Les changements
« Les trois exploitations étaient initialement dans un « moule conventionnel » : des systèmes d’élevage assez classiques pour la région, hérités de nos parents, plutôt intensifs et qui marchaient bien. Nous nous sommes associés pour monter une unité de méthanisation agricole . Elle permet aux trois élevages de valoriser leurs effluents.
Le digestat issu du processus de fermentation, stable, est utilisé à la place d’engrais minéraux sur les cultures. Le gaz naturel produit est transformé en électricité, vendue au gestionnaire du réseau pour alimenter l’équivalent de 500 foyers (hors chauffage). Cette transformation produit de la chaleur, utilisée pour réguler le fonctionnement du méthaniseur et pour faire fonctionner un séchoir. Ce séchoir permet aux trois exploitations de sécher leurs fourrages et, du coup, d’en améliorer les conditions de stockage. Par ailleurs, nous alimentons également le méthaniseur avec des Cive (Cultures intermédiaires à vocation énergétique) : plutôt que d’implanter simplement un couvert piège à nitrates durant l’hiver, nous cherchons à produire le plus de biomasse possible durant cette période mal valorisée par les cultures… Et au passage, nous stockons du carbone (CO 2 de l’air), nous couvrons nos sols en hiver et nous pouvons en valoriser une partie en fourrages (méteils). Le fait de pouvoir sécher les fourrages a permis aux exploitations bovines associées de développer la culture de la luzerne et, par voie de conséquence, d’allonger les rotations et d’améliorer le fonctionnement agronomique du sol.
Les raisons
Chacun de nous a pensé aux opportunités que représentait la méthanisation, pour des motivations différentes. Pour ma part, j’étais déjà sensibilisé à la question des énergies renouvelables : nous avions investi dans une installation photovoltaïque sur la ferme et j’étais déjà impliqué dans un projet éolien citoyen sur la commune. Quand les autres sont venus nous parler d’un projet de méthanisation proche de chez nous, nous avons vite été séduits… Sébastien, à l’époque régisseur de cinéma, y a trouvé un projet de cohérence environnementale sur le territoire de sa commune d’origine. Cela l’a tellement enthousiasmé qu’il a choisi de quitter Paris pour changer de métier. En plus, ça correspondait à un moment où sa fille allait naître, ça a été une occasion de venir se mettre au vert… Chacun de nous avait ses motivations, mais aucun ne l’aurait fait seul ; il y avait trop de points délicats à mener pour un tel projet. C’est en pensant collectif que ce projet est devenu accessible
Les difficultés rencontrées et les solutions
Avec la méthanisation, nous avons rencontré plein d’expériences différentes, qui nous ont permis de prendre du recul sur nos propres systèmes et d’en voir des limites. Sur les trois fermes, nous modifions nos pratiques en ayant tous un horizon de nouvelles possibilités : la luzerne et l’alimentation des vaches, les Cive et les couverts végétaux, l’usage du digestat à la place d’une partie des engrais minéraux. Nous cherchons à gagner en autonomie protéique, mais cela nous amène à revoir la chaîne d’alimentation, la gestion du vrac, la gestion du séchage et même l’assolement et donc le raisonnement agronomique de nos terres… Tout ça n’est pas joué d’avance même si l’idée est séduisante !

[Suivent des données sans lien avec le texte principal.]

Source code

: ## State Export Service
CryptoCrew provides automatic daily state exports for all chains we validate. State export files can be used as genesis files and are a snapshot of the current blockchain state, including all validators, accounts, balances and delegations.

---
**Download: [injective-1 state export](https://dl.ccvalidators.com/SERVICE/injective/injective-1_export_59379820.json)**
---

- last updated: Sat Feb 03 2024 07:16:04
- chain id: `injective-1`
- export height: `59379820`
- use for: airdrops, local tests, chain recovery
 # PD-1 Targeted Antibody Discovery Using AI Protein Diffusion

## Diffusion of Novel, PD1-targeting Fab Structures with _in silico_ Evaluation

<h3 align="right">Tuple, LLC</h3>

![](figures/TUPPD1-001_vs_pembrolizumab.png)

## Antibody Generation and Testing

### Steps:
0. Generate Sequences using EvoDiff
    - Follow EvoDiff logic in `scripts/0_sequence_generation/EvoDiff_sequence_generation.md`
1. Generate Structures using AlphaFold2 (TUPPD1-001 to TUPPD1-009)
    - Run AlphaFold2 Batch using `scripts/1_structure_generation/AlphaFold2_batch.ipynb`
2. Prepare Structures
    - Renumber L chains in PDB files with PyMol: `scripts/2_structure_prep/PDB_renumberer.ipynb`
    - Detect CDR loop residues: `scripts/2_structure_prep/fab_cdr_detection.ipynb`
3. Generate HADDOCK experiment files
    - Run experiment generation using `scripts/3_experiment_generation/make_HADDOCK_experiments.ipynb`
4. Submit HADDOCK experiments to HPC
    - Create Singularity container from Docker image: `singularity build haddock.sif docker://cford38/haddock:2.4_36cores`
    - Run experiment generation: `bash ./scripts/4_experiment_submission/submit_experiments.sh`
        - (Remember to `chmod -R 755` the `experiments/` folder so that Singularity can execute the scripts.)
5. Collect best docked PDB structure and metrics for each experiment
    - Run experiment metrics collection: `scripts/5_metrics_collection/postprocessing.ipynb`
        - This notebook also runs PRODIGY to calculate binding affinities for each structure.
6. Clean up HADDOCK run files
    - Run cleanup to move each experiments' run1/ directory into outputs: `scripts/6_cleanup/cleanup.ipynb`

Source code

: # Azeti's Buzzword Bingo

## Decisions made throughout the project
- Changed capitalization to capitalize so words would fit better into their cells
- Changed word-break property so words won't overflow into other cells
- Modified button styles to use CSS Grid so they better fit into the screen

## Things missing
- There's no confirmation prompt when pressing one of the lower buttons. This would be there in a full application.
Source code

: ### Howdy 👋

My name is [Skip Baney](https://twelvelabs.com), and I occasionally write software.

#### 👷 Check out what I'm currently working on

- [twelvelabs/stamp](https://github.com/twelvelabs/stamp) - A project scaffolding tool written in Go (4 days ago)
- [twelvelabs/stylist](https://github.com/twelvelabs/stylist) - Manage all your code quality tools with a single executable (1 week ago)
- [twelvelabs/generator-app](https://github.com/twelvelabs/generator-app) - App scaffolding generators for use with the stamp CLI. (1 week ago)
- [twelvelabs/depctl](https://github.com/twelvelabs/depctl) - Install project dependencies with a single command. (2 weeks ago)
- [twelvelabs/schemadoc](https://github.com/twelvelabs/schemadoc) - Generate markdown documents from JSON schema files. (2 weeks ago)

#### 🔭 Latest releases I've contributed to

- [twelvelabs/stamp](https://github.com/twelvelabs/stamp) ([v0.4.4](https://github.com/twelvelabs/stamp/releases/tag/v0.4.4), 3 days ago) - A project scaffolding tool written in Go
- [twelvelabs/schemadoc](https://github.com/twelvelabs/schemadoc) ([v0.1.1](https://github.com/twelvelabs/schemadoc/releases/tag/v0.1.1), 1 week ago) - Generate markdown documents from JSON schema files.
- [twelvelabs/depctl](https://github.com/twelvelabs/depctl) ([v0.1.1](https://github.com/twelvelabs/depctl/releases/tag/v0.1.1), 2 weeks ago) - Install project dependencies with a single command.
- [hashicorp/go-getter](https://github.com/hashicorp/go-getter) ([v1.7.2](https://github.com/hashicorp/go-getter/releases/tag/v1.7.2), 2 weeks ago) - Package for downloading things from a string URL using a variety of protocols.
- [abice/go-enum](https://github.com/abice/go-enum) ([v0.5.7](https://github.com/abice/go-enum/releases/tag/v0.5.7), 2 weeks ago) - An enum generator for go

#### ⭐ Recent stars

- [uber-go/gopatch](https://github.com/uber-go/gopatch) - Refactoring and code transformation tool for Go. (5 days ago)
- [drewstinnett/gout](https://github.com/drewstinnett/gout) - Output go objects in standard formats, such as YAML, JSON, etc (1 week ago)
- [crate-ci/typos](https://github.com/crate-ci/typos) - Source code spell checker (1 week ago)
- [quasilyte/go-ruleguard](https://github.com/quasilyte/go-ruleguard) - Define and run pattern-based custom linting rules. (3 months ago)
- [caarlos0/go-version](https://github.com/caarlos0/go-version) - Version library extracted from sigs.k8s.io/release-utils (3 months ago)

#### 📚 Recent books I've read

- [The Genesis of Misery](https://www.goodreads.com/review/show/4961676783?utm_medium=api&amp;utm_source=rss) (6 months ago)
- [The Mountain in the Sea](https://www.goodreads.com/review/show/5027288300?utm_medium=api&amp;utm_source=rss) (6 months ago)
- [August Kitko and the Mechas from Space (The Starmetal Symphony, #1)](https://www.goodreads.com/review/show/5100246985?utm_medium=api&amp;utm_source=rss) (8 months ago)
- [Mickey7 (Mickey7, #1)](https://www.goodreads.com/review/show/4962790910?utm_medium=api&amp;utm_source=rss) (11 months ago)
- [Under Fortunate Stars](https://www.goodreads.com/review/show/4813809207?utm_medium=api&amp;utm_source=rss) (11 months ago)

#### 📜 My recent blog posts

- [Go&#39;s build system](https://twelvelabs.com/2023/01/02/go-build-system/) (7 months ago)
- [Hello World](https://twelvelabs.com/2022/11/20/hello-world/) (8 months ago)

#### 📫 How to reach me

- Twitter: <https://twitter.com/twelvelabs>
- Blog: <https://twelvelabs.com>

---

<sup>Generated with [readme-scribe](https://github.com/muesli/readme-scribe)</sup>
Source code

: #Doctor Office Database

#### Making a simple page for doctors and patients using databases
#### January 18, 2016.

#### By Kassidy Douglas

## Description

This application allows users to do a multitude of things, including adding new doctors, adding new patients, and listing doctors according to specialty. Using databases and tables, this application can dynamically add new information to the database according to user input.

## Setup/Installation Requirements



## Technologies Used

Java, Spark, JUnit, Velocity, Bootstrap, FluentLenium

Nous avons appris à travailler à six. Nous avons eu beaucoup de réunions ensemble, jusqu’à aboutir à des décisions collectives. L’expérience de la Cuma nous a vite amenés à poser des règles précises pour l’implication de chacun (par exemple, calendrier pour compter le temps), et à se dire les choses dès qu’elles apparaissent. Et puis nous prenons le temps pour changer. Nous faisons de petits pas, nous imaginons plusieurs scénarios pour chaque nouvelle idée.
La prise en main de l’unité de méthanisation a été difficile : c’est tellement de nouveaux paramètres à maîtriser ! Avec le temps, je me rends compte que les difficultés s’oublient vite ! Sébastien, qui n’était pas dans le milieu agricole, a dû quitter un métier pour en découvrir un autre, très différent, celui de gestionnaire d’une unité de méthanisation agricole. Son expérience dans le cinéma lui a appris à découvrir un métier « sur le tas » et à s’adapter en permanence à de nouveaux projets. Il a appris à ne pas être effrayé à l’idée d’essayer de nouvelles choses. Là c’est pareil, il apprend plein de nouvelles choses, ce qui se passe dans le méthaniseur, ce qui se fait dans les fermes, les liens avec le territoire… Pour cela, il était important pour lui de mettre la main à la pâte, de s’occuper de la logistique, des chargements… Son regard « nouveau » nous oblige à être exigeants sur le sens et la cohérence de tout le système. En plus, Benoît et lui sont habitués à dresser des rapports, des synthèses, à communiquer avec les partenaires… Ils apportent dans ce nouveau projet une compétence de développement.
Les sources d'information
Nous avons suivi assez peu de formations, nous avons surtout fait de la veille informative sur Internet, dans les revues, les salons… À six, ça peut faire beaucoup d’informations ! Nous avons visité beaucoup d’installations, questionné des collègues qui ont vécu des expériences similaires : sur leurs choix techniques, sur les compétences des différents prestataires, sur les difficultés qu’ils ont rencontrées, comment ils les avaient vécues… Nous avons aussi fait visiter notre installation : nous avons senti un regard bienveillant de nos voisins à partir du moment où ils comprennent la logique de notre projet. Cela nous permet de sentir que nous allons dans le bon sens.
L’apport du collectif
Notre culture du collectif nous a été utile. Plus jeunes, certains d’entre nous avaient organisé un festival de musique, nous étions habitués à organiser des choses ensemble. Les trois exploitations associées sont en Cuma et participent à des groupes de développement (Ceta, Geda, …). Le rôle du réseau AAMF (Association des agriculteurs méthaniseurs de France) a aussi été déterminant pour identifier des contacts d’agriculteurs, de constructeurs, de techniciens. Maintenant que nous sommes adhérents d’AAMF, je m’implique dans un groupe de travail sur la valorisation agronomique du digestat et de la production des Cive. »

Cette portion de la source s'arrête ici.